● WHAT TO DO
From the data that follows, copy every line holding the string "charts".
** INPUT DATA follows **
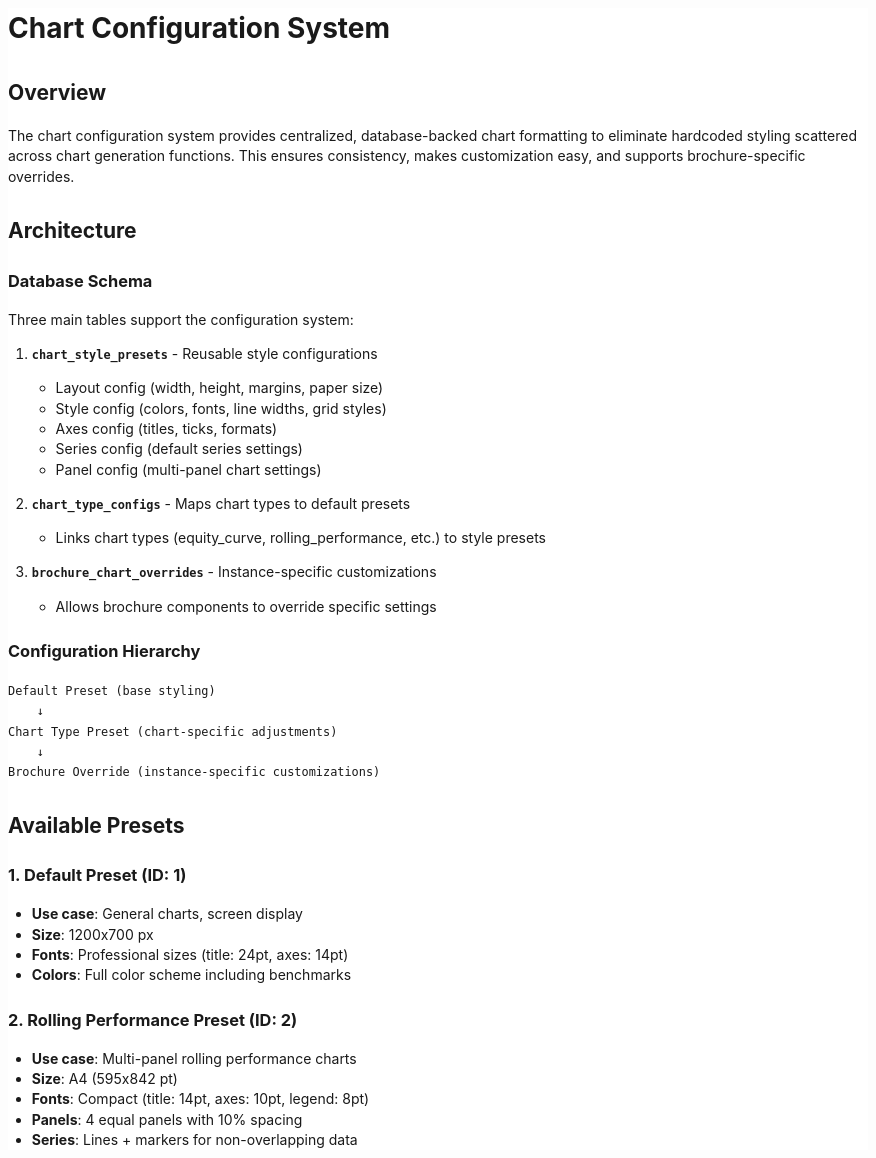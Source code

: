 # Chart Configuration System

## Overview

The chart configuration system provides centralized, database-backed chart formatting to eliminate hardcoded styling scattered across chart generation functions. This ensures consistency, makes customization easy, and supports brochure-specific overrides.

## Architecture

### Database Schema

Three main tables support the configuration system:

1. **`chart_style_presets`** - Reusable style configurations
   - Layout config (width, height, margins, paper size)
   - Style config (colors, fonts, line widths, grid styles)
   - Axes config (titles, ticks, formats)
   - Series config (default series settings)
   - Panel config (multi-panel chart settings)

2. **`chart_type_configs`** - Maps chart types to default presets
   - Links chart types (equity_curve, rolling_performance, etc.) to style presets

3. **`brochure_chart_overrides`** - Instance-specific customizations
   - Allows brochure components to override specific settings

### Configuration Hierarchy

```
Default Preset (base styling)
    ↓
Chart Type Preset (chart-specific adjustments)
    ↓
Brochure Override (instance-specific customizations)
```

## Available Presets

### 1. Default Preset (ID: 1)
- **Use case**: General charts, screen display
- **Size**: 1200x700 px
- **Fonts**: Professional sizes (title: 24pt, axes: 14pt)
- **Colors**: Full color scheme including benchmarks

### 2. Rolling Performance Preset (ID: 2)
- **Use case**: Multi-panel rolling performance charts
- **Size**: A4 (595x842 pt)
- **Fonts**: Compact (title: 14pt, axes: 10pt, legend: 8pt)
- **Panels**: 4 equal panels with 10% spacing
- **Series**: Lines + markers for non-overlapping data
** End of INPUT DATA **
● ANSWER
- **Use case**: General charts, screen display
- **Use case**: Multi-panel rolling performance charts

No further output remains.